• _Task statement_
Reproduce the entries shown below only from the line with "2. ==Explain, in" down to the line with "from the brakes.", keeping both end lines and copying each one exactly.
━━━━━━━━━━━━━━━━━━━━
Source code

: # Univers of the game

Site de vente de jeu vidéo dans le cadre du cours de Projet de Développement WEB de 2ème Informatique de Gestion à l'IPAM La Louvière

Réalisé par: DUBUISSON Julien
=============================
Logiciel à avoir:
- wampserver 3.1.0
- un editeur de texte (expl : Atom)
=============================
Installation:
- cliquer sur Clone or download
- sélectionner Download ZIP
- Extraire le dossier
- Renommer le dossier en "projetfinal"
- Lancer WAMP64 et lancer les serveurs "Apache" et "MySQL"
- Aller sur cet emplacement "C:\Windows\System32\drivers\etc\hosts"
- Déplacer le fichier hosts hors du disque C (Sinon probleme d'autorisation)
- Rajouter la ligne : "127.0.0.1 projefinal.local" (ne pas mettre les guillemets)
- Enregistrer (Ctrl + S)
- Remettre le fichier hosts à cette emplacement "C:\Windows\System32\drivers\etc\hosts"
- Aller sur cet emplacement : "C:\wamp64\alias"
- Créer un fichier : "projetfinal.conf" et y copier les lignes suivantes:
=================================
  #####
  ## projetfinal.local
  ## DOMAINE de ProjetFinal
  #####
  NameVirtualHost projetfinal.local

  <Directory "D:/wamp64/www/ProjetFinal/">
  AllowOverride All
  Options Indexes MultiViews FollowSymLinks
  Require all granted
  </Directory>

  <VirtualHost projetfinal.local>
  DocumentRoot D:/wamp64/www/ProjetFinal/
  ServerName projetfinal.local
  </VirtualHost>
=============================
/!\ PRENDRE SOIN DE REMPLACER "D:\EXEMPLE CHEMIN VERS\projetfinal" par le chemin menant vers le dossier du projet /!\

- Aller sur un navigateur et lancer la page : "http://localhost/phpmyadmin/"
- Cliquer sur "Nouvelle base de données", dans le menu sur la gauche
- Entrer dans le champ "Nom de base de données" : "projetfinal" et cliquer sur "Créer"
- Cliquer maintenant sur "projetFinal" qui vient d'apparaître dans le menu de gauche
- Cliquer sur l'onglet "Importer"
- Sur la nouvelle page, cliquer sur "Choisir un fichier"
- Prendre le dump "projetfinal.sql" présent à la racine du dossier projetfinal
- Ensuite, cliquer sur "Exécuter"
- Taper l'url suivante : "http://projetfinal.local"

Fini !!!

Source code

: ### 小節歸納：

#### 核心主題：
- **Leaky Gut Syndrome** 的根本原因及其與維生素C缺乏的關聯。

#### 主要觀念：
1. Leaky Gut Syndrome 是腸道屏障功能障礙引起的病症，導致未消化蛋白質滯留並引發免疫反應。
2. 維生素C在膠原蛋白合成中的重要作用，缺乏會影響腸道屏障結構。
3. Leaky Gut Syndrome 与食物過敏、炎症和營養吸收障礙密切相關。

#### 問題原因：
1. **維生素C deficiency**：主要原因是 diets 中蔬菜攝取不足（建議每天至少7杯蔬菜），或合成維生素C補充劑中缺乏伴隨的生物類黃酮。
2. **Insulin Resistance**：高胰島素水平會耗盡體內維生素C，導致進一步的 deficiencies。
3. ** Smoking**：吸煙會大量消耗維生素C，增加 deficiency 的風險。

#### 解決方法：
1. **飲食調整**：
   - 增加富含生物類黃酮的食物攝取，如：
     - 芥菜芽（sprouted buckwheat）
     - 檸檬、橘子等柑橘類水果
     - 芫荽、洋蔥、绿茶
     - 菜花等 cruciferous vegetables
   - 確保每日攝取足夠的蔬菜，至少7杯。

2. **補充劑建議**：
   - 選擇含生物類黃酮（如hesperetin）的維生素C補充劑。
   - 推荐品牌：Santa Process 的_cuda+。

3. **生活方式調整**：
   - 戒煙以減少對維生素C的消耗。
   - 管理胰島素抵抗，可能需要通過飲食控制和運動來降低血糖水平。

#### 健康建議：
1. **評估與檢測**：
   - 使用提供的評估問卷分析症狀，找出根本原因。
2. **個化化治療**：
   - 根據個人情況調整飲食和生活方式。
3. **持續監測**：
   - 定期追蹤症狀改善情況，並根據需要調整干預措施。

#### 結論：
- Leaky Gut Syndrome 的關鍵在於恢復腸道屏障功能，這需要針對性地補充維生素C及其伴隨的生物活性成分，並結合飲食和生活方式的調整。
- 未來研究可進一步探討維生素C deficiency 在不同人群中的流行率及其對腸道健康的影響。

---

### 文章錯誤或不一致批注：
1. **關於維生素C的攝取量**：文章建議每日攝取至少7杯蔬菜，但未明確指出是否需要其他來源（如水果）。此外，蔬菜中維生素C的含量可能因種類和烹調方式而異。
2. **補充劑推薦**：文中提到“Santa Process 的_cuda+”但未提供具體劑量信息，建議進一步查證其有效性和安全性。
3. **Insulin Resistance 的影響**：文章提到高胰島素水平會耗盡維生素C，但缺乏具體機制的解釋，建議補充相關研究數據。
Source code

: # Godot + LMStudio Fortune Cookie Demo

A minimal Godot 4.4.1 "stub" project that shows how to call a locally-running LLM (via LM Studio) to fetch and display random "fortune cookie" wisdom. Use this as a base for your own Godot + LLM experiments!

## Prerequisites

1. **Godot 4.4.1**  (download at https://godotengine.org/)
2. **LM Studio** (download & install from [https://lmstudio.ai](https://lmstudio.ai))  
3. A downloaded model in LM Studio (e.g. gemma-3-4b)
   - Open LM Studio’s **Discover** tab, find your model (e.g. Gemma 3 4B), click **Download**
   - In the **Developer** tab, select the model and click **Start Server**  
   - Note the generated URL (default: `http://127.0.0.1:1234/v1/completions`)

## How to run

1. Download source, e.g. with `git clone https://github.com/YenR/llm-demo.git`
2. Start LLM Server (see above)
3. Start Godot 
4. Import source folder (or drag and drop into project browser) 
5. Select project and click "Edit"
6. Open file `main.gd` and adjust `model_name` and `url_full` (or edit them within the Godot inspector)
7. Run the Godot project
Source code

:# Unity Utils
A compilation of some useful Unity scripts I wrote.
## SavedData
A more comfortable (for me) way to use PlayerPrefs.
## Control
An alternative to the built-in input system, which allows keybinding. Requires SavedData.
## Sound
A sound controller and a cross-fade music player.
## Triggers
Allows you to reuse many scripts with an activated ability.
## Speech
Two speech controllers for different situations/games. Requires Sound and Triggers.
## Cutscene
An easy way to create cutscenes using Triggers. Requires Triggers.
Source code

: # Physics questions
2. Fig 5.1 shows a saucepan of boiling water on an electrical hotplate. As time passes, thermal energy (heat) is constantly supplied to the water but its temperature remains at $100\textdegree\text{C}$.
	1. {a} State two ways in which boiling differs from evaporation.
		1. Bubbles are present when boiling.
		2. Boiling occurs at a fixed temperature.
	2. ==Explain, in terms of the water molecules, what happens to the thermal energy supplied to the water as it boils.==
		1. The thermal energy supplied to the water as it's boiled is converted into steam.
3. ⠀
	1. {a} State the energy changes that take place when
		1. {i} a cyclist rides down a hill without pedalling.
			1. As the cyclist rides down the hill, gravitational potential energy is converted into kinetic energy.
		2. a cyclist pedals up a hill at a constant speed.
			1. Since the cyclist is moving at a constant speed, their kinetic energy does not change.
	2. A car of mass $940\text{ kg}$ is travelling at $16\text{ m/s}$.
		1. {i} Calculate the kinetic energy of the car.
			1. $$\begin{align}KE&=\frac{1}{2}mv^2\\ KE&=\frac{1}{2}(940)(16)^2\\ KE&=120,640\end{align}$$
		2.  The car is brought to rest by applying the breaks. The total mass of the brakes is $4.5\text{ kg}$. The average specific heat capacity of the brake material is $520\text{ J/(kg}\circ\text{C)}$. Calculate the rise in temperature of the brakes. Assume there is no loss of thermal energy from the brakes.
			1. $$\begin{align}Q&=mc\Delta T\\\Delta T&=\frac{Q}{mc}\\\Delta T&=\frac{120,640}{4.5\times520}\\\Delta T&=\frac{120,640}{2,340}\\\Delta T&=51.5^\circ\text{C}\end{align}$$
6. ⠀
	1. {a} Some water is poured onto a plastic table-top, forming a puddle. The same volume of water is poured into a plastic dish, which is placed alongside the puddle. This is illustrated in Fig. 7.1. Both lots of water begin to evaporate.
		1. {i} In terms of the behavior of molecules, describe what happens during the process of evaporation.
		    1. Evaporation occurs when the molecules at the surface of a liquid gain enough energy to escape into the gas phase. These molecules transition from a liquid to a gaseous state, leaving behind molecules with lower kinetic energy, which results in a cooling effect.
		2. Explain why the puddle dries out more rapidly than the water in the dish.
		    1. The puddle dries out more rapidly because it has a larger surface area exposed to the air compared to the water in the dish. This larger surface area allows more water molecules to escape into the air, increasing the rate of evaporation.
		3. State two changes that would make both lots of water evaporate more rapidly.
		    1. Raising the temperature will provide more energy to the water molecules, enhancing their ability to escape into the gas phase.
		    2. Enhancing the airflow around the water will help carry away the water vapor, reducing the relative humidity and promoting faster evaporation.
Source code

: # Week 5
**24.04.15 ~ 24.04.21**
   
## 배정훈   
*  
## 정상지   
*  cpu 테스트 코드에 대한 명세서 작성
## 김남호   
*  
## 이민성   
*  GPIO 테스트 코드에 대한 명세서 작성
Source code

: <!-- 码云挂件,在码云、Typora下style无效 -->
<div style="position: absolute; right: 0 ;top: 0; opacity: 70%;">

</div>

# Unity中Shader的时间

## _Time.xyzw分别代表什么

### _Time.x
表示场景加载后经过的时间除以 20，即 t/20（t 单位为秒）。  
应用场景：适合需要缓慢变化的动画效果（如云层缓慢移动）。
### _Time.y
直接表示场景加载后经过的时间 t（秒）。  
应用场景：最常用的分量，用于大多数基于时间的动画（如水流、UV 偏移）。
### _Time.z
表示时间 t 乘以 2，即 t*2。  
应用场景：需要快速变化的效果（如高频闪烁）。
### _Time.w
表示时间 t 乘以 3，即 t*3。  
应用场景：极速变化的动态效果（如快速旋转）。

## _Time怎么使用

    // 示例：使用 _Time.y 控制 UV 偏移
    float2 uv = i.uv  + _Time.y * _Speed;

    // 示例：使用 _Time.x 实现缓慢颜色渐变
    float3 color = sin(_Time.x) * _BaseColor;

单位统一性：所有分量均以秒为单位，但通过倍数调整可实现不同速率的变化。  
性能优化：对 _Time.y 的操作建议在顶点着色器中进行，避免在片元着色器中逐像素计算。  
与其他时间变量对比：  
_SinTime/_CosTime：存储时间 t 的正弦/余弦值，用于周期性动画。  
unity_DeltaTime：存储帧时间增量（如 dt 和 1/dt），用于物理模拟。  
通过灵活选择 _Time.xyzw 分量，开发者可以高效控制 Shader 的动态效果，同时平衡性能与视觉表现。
━━━━━━━━━━━━━━━━━━━━
• _Response to the exercise_
	2. ==Explain, in terms of the water molecules, what happens to the thermal energy supplied to the water as it boils.==
		1. The thermal energy supplied to the water as it's boiled is converted into steam.
3. ⠀
	1. {a} State the energy changes that take place when
		1. {i} a cyclist rides down a hill without pedalling.
			1. As the cyclist rides down the hill, gravitational potential energy is converted into kinetic energy.
		2. a cyclist pedals up a hill at a constant speed.
			1. Since the cyclist is moving at a constant speed, their kinetic energy does not change.
	2. A car of mass $940\text{ kg}$ is travelling at $16\text{ m/s}$.
		1. {i} Calculate the kinetic energy of the car.
			1. $$\begin{align}KE&=\frac{1}{2}mv^2\\ KE&=\frac{1}{2}(940)(16)^2\\ KE&=120,640\end{align}$$
		2.  The car is brought to rest by applying the breaks. The total mass of the brakes is $4.5\text{ kg}$. The average specific heat capacity of the brake material is $520\text{ J/(kg}\circ\text{C)}$. Calculate the rise in temperature of the brakes. Assume there is no loss of thermal energy from the brakes.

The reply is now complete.